Bob has told Alice in which directory he keeps his analysis dataset. The colleagues’ directories are configured to have permissions that allow for read-access for all lab-member, so Alice can obtain Bob’s work directly from his home directory, including the studyforrest-structural subdataset he had:

# TODO: needs to get --description to avoid confusion
datalad install -r --source "$BOBS_HOME/myanalysis" bobs_analysis
cd bobs_analysis

At this point, Alice has a complete copy of Bob’s entire dataset in the exact same state that Bob last saved. She is free to make any changes without affecting Bob’s version of the dataset. Initially, all the datasets are as lightweight as possible.

With the script Bob created, Alice can obtain all required data content. Datalad knows that necessary file is available in Bob’s version of the dataset on the same machine, so it won’t even attempt to download it from its original location.

bash code/get_required_data.sh

Likewise, Alice can use datalad to obtain the results that Bob had generated.

datalad get result.txt
#cat result.txt

She can modify Bob’s code to help him with his analysis...

echo "nib-ls src/forrest_structural/sub-*/anat/sub-*_T1w.nii.gz > result.txt" > code/run_analysis.sh

... and execute it.

# `|| true` is only there for the purpose of testing this script
bash code/run_analysis.sh || true

However, when she performs actions that attempt to modify data files managed by datalad she will get an error. Datalad, by default, prevents modification of data files. If modification is desired (as in this case), datalad can unlock individual files, or the entire dataset. Afterwards modifications are possible.

# unlock the entire dataset
datalad unlock
bash code/run_analysis.sh

Once Alice is satisfied with her modifications she can save the new state.

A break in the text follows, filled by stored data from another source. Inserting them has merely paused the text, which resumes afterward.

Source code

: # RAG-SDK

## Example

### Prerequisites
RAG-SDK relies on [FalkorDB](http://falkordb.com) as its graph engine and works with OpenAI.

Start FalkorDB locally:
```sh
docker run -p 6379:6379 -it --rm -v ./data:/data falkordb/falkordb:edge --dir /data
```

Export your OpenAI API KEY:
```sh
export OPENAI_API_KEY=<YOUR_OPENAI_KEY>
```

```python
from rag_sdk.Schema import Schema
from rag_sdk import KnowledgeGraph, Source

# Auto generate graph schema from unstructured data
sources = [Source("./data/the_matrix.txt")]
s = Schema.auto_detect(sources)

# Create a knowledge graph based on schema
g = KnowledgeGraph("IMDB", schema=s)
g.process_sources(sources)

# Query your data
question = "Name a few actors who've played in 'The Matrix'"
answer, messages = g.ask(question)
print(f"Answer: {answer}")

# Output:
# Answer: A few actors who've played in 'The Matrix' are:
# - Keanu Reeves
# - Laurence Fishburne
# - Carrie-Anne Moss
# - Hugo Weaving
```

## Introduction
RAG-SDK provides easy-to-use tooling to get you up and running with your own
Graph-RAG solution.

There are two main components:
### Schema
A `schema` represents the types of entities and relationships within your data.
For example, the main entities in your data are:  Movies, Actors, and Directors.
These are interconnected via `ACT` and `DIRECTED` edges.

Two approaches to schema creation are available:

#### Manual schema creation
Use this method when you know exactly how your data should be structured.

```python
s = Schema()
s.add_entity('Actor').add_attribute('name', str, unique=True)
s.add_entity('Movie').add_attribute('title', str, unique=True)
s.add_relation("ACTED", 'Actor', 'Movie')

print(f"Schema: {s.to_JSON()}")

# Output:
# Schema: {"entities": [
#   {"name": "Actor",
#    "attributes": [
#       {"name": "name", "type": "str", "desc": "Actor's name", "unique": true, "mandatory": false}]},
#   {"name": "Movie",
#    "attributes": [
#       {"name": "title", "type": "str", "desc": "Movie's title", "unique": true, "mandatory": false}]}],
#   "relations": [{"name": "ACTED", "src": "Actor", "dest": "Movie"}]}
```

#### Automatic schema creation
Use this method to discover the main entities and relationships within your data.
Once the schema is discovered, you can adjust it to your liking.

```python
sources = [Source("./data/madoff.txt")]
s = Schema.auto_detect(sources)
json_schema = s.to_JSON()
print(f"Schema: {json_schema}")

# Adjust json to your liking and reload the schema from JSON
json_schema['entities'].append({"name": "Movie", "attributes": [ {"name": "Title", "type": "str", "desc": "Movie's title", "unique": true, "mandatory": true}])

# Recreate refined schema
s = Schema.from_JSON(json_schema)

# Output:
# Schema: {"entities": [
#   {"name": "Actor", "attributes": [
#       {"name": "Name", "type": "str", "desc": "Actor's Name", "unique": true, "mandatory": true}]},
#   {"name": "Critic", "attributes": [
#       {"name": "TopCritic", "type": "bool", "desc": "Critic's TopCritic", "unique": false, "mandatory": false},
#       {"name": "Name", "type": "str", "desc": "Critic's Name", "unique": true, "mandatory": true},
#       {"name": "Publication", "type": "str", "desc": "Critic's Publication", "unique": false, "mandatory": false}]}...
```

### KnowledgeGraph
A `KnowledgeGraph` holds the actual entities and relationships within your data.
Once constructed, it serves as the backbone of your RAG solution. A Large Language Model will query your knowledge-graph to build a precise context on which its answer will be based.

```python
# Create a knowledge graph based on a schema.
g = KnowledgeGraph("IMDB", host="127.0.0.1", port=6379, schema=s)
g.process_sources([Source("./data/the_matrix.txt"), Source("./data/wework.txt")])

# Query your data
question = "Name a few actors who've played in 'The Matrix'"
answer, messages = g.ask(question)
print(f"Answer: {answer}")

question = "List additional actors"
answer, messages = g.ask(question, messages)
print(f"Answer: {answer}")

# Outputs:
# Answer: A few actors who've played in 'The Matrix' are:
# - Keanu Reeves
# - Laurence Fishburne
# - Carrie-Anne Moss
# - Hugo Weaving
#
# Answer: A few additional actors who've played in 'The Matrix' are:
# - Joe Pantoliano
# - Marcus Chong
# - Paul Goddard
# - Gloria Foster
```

# -a make datalad auto-detect modifications
datalad save -u -m "Alice always helps"

Full circle

Now that Alice has improved Bob’s analysis, Bob wants to obtain the changes she made. To achieve that, he registers Alice’s version of the dataset as a sibling. As both are working on the same machine, Bob can just point to the respective directory, but it would also be possible to refer to a dataset via an http URL, or an SSH login and path.

cd ~/myanalysis
datalad siblings add -s alice --url "$ALICES_HOME/bobs_analysis"

Once registered, Bob can update his dataset based on Alice’s version, and merge here changes with his own.

datalad update -s alice --merge

He can, once again, use the get command to obtain the latest version of data files to get access to data contributed by Alice.

datalad get result.txt

Going public

Lastly, let’s assume that Bob completed his analysis and he is ready to share the results with the world, or a remote collaborator. One way to make datasets available, is to upload them to a webserver via SSH. Datalad supports this by creating a sibling for the dataset on the server, to which the dataset can by published (repeatedly).

# this generated sibling for the dataset and all subdatasets
datalad create-sibling --recursive -s public "$SERVER_URL"

Once the remote sibling is created and registered under the name “public”, Bob can publish his version to it.

datalad publish -r --to public .

This command can be repeated as often as desired. Datalad checks the state of both the local and the remote sibling and transmits the changes.